Molecular Biology of the Cell ◽

10.1091/mbc.7.8.1181 ◽

1996 ◽

Vol 7 (8) ◽

pp. 1181-1193 ◽

Cited By ~ 49

Author(s):

G L Moulder ◽

M M Huang ◽

R H Waterston ◽

R J Barstead

Keyword(s):

Caenorhabditis Elegans ◽

Focal Adhesion ◽

Focal Adhesions ◽

The Body ◽

Nematode Caenorhabditis Elegans ◽

C Elegans ◽

Beta Integrin ◽

Cell Shapes

In cultured cells, the 230-kDa protein talin is found at discrete plasma membrane foci known as focal adhesions, sites that anchor the intracellular actin cytoskeleton to the extracellular matrix. The regulated assembly of focal adhesions influences the direction of cell migrations or the reorientation of cell shapes. Biochemical studies of talin have shown that it binds to the proteins integrin, vinculin, and actin in vitro. To understand the function of talin in vivo and to correlate its in vitro and in vivo biochemical properties, various genetic approaches have been adopted. With the intention of using genetics in the study of talin, we identified a homologue to mouse talin in a genetic model system, the nematode Caenorhabditis elegans. C. elegans talin is 39% identical and 59% similar to mouse talin. In wild-type adult C. elegans, talin colocalizes with integrin, vinculin, and alpha-actinin in the focal adhesion-like structures found in the body-wall muscle.
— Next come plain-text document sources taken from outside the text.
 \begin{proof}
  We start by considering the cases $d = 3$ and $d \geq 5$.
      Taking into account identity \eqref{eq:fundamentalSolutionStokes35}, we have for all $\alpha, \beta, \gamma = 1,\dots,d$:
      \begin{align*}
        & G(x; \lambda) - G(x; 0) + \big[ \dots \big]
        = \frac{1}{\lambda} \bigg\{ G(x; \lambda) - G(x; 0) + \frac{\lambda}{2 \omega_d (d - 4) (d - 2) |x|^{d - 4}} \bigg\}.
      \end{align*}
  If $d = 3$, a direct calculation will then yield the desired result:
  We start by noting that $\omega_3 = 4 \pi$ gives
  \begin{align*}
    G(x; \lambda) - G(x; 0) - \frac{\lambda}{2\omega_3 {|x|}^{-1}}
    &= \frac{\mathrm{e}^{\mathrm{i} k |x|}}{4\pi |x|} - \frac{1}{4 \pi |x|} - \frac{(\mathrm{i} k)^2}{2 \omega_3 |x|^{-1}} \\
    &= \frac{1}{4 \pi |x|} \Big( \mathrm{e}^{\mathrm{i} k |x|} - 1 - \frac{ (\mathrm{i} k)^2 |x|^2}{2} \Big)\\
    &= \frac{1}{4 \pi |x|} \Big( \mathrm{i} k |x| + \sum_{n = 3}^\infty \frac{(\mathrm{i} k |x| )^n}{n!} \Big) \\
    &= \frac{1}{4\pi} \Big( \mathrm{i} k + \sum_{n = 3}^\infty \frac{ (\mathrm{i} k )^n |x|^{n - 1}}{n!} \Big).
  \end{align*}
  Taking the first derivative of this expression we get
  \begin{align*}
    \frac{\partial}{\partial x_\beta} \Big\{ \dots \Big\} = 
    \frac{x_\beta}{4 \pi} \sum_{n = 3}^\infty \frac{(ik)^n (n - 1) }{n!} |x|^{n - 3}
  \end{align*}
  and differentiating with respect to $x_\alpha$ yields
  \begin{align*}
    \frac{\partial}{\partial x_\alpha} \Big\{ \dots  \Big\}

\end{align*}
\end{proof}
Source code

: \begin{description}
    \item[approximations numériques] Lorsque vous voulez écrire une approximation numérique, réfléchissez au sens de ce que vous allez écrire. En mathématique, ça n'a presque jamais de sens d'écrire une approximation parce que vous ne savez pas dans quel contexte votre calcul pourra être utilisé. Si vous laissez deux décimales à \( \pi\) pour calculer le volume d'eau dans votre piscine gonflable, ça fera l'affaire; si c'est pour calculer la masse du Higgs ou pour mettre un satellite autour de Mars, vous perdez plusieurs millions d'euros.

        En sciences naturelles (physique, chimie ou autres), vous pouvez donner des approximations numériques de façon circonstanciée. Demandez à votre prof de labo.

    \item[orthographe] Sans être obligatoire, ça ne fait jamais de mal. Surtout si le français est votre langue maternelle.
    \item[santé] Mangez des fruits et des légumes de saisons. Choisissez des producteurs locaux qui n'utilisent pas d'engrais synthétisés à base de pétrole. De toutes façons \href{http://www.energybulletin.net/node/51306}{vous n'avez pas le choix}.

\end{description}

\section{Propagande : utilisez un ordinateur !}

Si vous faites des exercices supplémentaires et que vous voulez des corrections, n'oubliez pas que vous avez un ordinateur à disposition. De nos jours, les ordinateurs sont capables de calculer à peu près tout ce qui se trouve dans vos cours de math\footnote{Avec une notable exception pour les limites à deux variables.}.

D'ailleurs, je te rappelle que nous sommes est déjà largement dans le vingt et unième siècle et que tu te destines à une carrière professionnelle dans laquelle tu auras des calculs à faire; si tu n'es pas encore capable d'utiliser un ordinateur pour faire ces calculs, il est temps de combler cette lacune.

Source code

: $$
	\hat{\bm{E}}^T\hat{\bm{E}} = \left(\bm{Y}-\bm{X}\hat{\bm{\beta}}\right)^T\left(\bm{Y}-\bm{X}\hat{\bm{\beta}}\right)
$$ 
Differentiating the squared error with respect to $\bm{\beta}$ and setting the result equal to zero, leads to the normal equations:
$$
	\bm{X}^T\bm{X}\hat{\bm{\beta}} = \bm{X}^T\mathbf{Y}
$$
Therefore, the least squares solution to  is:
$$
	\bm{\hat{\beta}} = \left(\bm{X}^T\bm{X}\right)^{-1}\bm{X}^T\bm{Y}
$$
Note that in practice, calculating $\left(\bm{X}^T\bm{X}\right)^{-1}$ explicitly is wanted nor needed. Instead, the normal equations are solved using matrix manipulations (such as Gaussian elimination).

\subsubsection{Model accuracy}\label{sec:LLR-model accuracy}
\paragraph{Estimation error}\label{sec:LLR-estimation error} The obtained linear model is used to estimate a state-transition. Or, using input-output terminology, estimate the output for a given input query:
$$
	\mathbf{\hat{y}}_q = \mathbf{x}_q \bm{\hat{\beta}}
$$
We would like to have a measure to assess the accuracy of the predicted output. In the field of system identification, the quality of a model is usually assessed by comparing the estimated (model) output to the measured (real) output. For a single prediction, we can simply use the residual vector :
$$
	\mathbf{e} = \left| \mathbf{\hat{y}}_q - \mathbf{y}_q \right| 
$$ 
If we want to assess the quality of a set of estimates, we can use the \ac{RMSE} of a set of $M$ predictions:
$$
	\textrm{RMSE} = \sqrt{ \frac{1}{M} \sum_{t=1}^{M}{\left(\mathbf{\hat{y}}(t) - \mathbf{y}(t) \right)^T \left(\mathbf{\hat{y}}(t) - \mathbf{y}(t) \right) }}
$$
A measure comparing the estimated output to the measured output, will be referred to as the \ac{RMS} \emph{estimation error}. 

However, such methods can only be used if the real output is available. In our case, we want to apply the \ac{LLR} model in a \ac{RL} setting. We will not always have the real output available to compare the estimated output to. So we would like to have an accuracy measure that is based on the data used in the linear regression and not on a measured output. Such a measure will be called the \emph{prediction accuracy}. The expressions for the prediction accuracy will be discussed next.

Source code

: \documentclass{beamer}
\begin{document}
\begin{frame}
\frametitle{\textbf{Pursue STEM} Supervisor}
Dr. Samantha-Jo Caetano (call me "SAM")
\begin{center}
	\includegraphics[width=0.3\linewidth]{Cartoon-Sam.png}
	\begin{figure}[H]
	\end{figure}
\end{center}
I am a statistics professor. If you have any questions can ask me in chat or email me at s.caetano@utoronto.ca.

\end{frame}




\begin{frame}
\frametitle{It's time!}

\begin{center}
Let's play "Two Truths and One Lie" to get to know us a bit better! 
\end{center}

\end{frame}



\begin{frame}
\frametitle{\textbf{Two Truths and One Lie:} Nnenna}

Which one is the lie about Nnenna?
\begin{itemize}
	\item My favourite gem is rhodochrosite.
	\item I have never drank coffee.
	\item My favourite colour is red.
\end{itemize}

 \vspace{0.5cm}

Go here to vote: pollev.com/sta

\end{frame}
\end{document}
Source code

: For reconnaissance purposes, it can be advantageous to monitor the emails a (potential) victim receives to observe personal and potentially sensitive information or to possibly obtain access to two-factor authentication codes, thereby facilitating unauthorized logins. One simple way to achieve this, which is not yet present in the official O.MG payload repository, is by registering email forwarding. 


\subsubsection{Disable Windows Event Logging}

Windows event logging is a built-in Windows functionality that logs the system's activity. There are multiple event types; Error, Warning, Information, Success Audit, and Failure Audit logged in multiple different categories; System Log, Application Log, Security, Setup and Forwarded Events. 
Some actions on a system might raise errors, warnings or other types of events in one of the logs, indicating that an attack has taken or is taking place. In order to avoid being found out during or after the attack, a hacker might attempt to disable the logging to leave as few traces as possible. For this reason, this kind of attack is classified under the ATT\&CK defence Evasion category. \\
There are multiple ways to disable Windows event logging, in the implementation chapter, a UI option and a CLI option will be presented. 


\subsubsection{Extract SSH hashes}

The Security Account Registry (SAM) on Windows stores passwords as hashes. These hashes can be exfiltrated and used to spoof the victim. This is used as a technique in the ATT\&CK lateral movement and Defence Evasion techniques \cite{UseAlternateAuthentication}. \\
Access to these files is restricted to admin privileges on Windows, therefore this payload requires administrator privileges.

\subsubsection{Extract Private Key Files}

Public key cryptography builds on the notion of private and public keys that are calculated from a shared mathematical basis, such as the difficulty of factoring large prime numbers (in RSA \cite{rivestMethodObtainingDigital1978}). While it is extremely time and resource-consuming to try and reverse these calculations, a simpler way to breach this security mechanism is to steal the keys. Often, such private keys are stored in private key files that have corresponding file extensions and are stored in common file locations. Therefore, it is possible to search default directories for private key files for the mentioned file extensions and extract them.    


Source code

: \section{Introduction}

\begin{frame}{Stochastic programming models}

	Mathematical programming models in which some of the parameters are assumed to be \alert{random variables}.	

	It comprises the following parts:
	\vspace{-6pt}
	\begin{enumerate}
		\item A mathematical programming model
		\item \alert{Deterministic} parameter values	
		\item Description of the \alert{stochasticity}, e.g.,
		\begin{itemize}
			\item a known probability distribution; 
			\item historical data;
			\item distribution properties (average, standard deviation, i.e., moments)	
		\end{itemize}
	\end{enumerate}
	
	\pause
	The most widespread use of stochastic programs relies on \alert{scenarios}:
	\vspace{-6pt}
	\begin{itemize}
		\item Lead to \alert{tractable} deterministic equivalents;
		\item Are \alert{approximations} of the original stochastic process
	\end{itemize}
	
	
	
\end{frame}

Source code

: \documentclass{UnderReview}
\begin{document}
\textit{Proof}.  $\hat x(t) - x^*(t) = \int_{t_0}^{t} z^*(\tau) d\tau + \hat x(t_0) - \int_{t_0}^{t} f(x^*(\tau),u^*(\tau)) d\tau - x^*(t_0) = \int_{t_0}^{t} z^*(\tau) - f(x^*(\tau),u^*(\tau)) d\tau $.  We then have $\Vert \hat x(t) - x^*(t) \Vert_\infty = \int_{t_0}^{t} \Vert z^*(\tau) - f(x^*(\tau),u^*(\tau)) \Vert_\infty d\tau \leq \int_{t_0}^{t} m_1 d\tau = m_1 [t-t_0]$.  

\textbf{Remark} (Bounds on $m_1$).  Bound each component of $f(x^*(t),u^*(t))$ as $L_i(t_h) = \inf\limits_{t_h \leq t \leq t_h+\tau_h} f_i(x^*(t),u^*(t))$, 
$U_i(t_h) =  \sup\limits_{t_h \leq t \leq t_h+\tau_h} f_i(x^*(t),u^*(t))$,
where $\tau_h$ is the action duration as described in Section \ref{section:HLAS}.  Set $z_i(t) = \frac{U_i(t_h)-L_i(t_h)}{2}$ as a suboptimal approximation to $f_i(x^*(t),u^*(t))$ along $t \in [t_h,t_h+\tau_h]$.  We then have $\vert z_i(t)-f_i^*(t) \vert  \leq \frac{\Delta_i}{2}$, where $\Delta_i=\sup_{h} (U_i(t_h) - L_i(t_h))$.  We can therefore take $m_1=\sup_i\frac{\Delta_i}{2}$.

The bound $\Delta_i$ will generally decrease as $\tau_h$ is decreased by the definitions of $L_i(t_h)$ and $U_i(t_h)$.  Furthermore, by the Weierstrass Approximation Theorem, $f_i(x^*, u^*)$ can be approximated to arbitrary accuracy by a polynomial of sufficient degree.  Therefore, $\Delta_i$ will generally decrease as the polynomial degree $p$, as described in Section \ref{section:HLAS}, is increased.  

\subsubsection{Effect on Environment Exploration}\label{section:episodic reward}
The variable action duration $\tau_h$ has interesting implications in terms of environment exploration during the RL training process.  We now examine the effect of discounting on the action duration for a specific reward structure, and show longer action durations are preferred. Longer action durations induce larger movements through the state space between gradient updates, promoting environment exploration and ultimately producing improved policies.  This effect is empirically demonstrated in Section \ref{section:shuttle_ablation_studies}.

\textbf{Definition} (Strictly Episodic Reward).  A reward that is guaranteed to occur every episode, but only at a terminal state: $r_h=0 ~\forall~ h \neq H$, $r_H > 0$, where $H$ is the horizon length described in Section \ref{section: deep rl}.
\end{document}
By examining the organization of talin in two different C. elegans mutant strains that do not make either beta-integrin or vinculin, we were able to determine that talin does not require vinculin for its initial organization at the membrane, but that it depends critically on the presence of integrin for its initial assembly at membrane foci.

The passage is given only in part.